Not necessarily related mood music. If this sounds like your thing and you're in SE Michigan, do yourself a favor and check them out.
Anyhow, I was out doing some errand running a few months ago and happened upon a dumb application of a famous math problem you may have heard of. I've wanted to get a post about this for some time now, but as I wrote, I realized that some of the math in this unrelated problem helped inform some intuition regarding a CS fundamental I've been tinkering with a whole lot lately.
Perhaps you've heard of the Birthday Paradox. Essentially, it states that if 23 people are in the same room, it's more likely than not that two of them have the same birthday. Moreover, if you have 75 people in the room, you can be 99.9% certain that at least one pair of them share a birthday.
This might not be immediately intuitive (hence the "paradox" part). I think mentally, everyone would easily accept 366 people in a room as a guarantee to see at least one pair, but to unpack why you can be half-certain with dramatically fewer people, you need to consider two things:
Let's assume a wild hypothetical where your birthday is on July 8th (and you procrastinate writing about an idea you had nearly 5 months). This means that there are 364 / 365 possible days that aren't your birthday-- 99.72% chance that a day selected at random is a different calendar day from your birthday.
And so you to turn to your neighbor and ask them their birthday. It's a different day, which could be expected as reasoned above.
Next you turn to your other neighbor and repeat the exercise. Note here that now you're entering a realm of compounding probabilities. In much the same manner that the probability that you flip two consecutive fair coins to heads is 1/4 (= 1/2 * 1/2), the probability that you find two consecutive different dates is (364/365 * 364/365) = 99.45%
You go on and repeat this until you've sampled 100 people and come up with (364 / 365) ^ 100 = 76% chance there's not a single match. But this is far from the 50% likelihood I quoted in the first paragraph-- and with seemingly 4 times as many people. What gives?

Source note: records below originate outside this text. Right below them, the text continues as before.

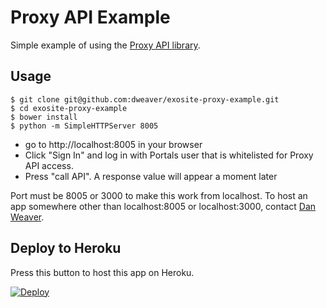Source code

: # Proxy API Example

Simple example of using the [Proxy API library](https://github.com/dweaver/exosite-proxy).

## Usage

```
$ git clone git@github.com:dweaver/exosite-proxy-example.git
$ cd exosite-proxy-example
$ bower install
$ python -m SimpleHTTPServer 8005
```

- go to http://localhost:8005 in your browser
- Click "Sign In" and log in with Portals user that is whitelisted for Proxy API access. 
- Press "call API". A response value will appear a moment later

Port must be 8005 or 3000 to make this work from localhost. To host an app somewhere other than localhost:8005 or localhost:3000, contact [Dan Weaver](mailto:danweaver@exosite.com).


## Deploy to Heroku

Press this button to host this app on Heroku.

[![Deploy](https://www.herokucdn.com/deploy/button.png)](https://heroku.com/deploy)

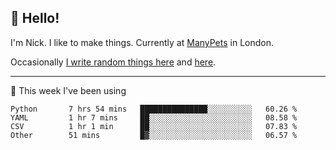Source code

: ## 👋 Hello! 

I'm Nick. I like to make things. Currently at [ManyPets](https://manypets.com) in London.

Occasionally [I write random things here](https://nicksnell.com) and [here](https://twitter.com/nicksnell).

-------

🚀 This week I've been using

<!--START_SECTION:waka-->

```text
Python       7 hrs 54 mins   ███████████████░░░░░░░░░░   60.26 %
YAML         1 hr 7 mins     ██░░░░░░░░░░░░░░░░░░░░░░░   08.58 %
CSV          1 hr 1 min      ██░░░░░░░░░░░░░░░░░░░░░░░   07.83 %
Other        51 mins         █▓░░░░░░░░░░░░░░░░░░░░░░░   06.57 %
```

<!--END_SECTION:waka-->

In our last example above, you were only considering 100 different pairs of people, and they were all you-centric. However, this fails to consider all of the checks that are happening in the room that don't involve you. Instead, we should think of the number of pairs in a room as the number of people times the number of potential partners, divided by two to correct for double-counting. This gives us:
In our example we reached out to 100 people, which means that there must've been 101 people in the room (100 plus you), giving us (101) * (100) / 2 = 5050 pairs. A few more comparisons than we were considering, yeah?
And so when you combine the probability of each check for different birthdays with the correct number of checks given a number of people in the room, you wind up with a neat equation for "Probability of No-Birthday-Matches" as follows:
Using this same equation, but tinkering with the number of people in the room (the exponent), we can see that the probability that there are no matches quickly goes to zero.
Indeed, we only need 23 people to be about 50% confident that there's no match. At 41 people, there's a 10% chance of that still being true, and at only 58, we're 99% confident that there's a birthday pair.
So I'm sitting at the DMV waiting to getting my license renewed. It's a Wednesday afternoon, their "Super Hours" day where you don't have to take off work to do paperwork that you're legally required to do. Naturally it's a circus of unhappy people milling about.
However, they've got this cool feature nowadays where you can register with your phone number and they'll text you when you should head back (presumably while you aimlessly wander around the adjoining strip mall). The bureaucracy is still a headache, but the added convenience is certainly appreciated.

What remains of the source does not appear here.